What is being asked: Write out each entry word for word.

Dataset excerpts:
[Start of section]

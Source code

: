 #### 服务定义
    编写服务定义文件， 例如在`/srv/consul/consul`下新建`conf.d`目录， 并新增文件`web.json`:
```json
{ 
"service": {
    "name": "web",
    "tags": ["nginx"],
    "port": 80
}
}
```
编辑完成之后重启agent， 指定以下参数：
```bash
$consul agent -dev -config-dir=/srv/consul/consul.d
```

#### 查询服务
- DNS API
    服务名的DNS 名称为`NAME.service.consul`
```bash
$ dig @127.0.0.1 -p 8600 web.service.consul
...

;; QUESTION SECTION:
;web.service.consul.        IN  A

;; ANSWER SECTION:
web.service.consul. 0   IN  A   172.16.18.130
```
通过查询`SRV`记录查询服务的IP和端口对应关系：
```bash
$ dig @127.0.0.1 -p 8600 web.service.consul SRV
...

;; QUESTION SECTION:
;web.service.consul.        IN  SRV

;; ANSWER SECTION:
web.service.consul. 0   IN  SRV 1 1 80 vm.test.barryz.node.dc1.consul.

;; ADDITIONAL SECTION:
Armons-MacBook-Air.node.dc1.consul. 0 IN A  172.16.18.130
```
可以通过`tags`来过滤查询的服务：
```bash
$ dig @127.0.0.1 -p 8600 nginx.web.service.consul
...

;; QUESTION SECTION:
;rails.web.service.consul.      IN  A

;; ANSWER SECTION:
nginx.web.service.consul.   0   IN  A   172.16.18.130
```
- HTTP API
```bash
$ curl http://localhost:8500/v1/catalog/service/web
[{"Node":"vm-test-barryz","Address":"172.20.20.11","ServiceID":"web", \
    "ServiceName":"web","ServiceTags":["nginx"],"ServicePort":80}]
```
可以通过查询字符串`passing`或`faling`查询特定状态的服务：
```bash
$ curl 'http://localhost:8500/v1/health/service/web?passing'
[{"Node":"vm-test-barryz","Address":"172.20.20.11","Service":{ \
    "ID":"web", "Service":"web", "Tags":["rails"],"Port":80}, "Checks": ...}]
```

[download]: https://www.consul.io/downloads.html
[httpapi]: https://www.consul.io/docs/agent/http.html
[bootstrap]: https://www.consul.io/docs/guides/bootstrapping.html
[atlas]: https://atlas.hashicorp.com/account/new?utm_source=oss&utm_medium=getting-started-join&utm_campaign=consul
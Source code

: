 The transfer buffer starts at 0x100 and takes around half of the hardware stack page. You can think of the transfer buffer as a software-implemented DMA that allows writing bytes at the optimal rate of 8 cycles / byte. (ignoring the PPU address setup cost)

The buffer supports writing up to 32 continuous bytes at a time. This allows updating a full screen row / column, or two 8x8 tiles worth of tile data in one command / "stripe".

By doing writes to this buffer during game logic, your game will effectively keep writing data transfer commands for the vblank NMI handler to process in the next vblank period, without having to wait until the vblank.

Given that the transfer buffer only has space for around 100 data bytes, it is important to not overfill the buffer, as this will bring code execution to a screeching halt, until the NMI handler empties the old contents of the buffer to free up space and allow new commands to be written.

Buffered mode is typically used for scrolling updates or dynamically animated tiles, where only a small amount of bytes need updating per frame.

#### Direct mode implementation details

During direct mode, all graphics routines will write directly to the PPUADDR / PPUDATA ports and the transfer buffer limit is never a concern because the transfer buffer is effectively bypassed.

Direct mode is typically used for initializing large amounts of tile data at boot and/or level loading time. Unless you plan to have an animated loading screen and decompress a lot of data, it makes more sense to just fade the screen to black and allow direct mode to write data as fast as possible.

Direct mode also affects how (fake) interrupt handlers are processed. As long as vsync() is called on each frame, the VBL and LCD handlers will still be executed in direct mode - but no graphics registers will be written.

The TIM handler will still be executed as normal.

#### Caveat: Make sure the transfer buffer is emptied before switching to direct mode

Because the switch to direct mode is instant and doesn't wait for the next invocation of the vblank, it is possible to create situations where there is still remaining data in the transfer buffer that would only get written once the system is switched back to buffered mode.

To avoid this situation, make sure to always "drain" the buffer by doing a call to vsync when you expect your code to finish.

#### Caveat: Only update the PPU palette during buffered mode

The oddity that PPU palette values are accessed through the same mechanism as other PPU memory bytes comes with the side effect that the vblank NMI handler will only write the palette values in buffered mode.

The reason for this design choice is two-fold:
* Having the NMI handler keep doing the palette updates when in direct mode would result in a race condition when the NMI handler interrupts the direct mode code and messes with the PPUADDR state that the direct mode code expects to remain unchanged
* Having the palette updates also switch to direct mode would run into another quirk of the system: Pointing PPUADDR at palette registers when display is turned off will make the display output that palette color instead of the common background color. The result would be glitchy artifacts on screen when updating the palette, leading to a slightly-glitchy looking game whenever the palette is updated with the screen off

[End of section]

Solution:
Source code

: #### 服务定义
    编写服务定义文件， 例如在`/srv/consul/consul`下新建`conf.d`目录， 并新增文件`web.json`:
```json
{ 
"service": {
    "name": "web",
    "tags": ["nginx"],
    "port": 80
}
}
```
编辑完成之后重启agent， 指定以下参数：
```bash
$consul agent -dev -config-dir=/srv/consul/consul.d
```

#### 查询服务
- DNS API
    服务名的DNS 名称为`NAME.service.consul`
```bash
$ dig @127.0.0.1 -p 8600 web.service.consul
...

;; QUESTION SECTION:
;web.service.consul.        IN  A

;; ANSWER SECTION:
web.service.consul. 0   IN  A   172.16.18.130
```
通过查询`SRV`记录查询服务的IP和端口对应关系：
```bash
$ dig @127.0.0.1 -p 8600 web.service.consul SRV
...

;; QUESTION SECTION:
;web.service.consul.        IN  SRV

;; ANSWER SECTION:
web.service.consul. 0   IN  SRV 1 1 80 vm.test.barryz.node.dc1.consul.

;; ADDITIONAL SECTION:
Armons-MacBook-Air.node.dc1.consul. 0 IN A  172.16.18.130
```
可以通过`tags`来过滤查询的服务：
```bash
$ dig @127.0.0.1 -p 8600 nginx.web.service.consul
...

;; QUESTION SECTION:
;rails.web.service.consul.      IN  A

;; ANSWER SECTION:
nginx.web.service.consul.   0   IN  A   172.16.18.130
```
- HTTP API
```bash
$ curl http://localhost:8500/v1/catalog/service/web
[{"Node":"vm-test-barryz","Address":"172.20.20.11","ServiceID":"web", \
    "ServiceName":"web","ServiceTags":["nginx"],"ServicePort":80}]
```
可以通过查询字符串`passing`或`faling`查询特定状态的服务：
```bash
$ curl 'http://localhost:8500/v1/health/service/web?passing'
[{"Node":"vm-test-barryz","Address":"172.20.20.11","Service":{ \
    "ID":"web", "Service":"web", "Tags":["rails"],"Port":80}, "Checks": ...}]
```

[download]: https://www.consul.io/downloads.html
[httpapi]: https://www.consul.io/docs/agent/http.html
[bootstrap]: https://www.consul.io/docs/guides/bootstrapping.html
[atlas]: https://atlas.hashicorp.com/account/new?utm_source=oss&utm_medium=getting-started-join&utm_campaign=consul
Source code

: The transfer buffer starts at 0x100 and takes around half of the hardware stack page. You can think of the transfer buffer as a software-implemented DMA that allows writing bytes at the optimal rate of 8 cycles / byte. (ignoring the PPU address setup cost)

The buffer supports writing up to 32 continuous bytes at a time. This allows updating a full screen row / column, or two 8x8 tiles worth of tile data in one command / "stripe".

By doing writes to this buffer during game logic, your game will effectively keep writing data transfer commands for the vblank NMI handler to process in the next vblank period, without having to wait until the vblank.

Given that the transfer buffer only has space for around 100 data bytes, it is important to not overfill the buffer, as this will bring code execution to a screeching halt, until the NMI handler empties the old contents of the buffer to free up space and allow new commands to be written.

Buffered mode is typically used for scrolling updates or dynamically animated tiles, where only a small amount of bytes need updating per frame.

#### Direct mode implementation details

During direct mode, all graphics routines will write directly to the PPUADDR / PPUDATA ports and the transfer buffer limit is never a concern because the transfer buffer is effectively bypassed.

Direct mode is typically used for initializing large amounts of tile data at boot and/or level loading time. Unless you plan to have an animated loading screen and decompress a lot of data, it makes more sense to just fade the screen to black and allow direct mode to write data as fast as possible.

Direct mode also affects how (fake) interrupt handlers are processed. As long as vsync() is called on each frame, the VBL and LCD handlers will still be executed in direct mode - but no graphics registers will be written.

The TIM handler will still be executed as normal.

#### Caveat: Make sure the transfer buffer is emptied before switching to direct mode

Because the switch to direct mode is instant and doesn't wait for the next invocation of the vblank, it is possible to create situations where there is still remaining data in the transfer buffer that would only get written once the system is switched back to buffered mode.

To avoid this situation, make sure to always "drain" the buffer by doing a call to vsync when you expect your code to finish.

#### Caveat: Only update the PPU palette during buffered mode

The oddity that PPU palette values are accessed through the same mechanism as other PPU memory bytes comes with the side effect that the vblank NMI handler will only write the palette values in buffered mode.

The reason for this design choice is two-fold:
* Having the NMI handler keep doing the palette updates when in direct mode would result in a race condition when the NMI handler interrupts the direct mode code and messes with the PPUADDR state that the direct mode code expects to remain unchanged
* Having the palette updates also switch to direct mode would run into another quirk of the system: Pointing PPUADDR at palette registers when display is turned off will make the display output that palette color instead of the common background color. The result would be glitchy artifacts on screen when updating the palette, leading to a slightly-glitchy looking game whenever the palette is updated with the screen off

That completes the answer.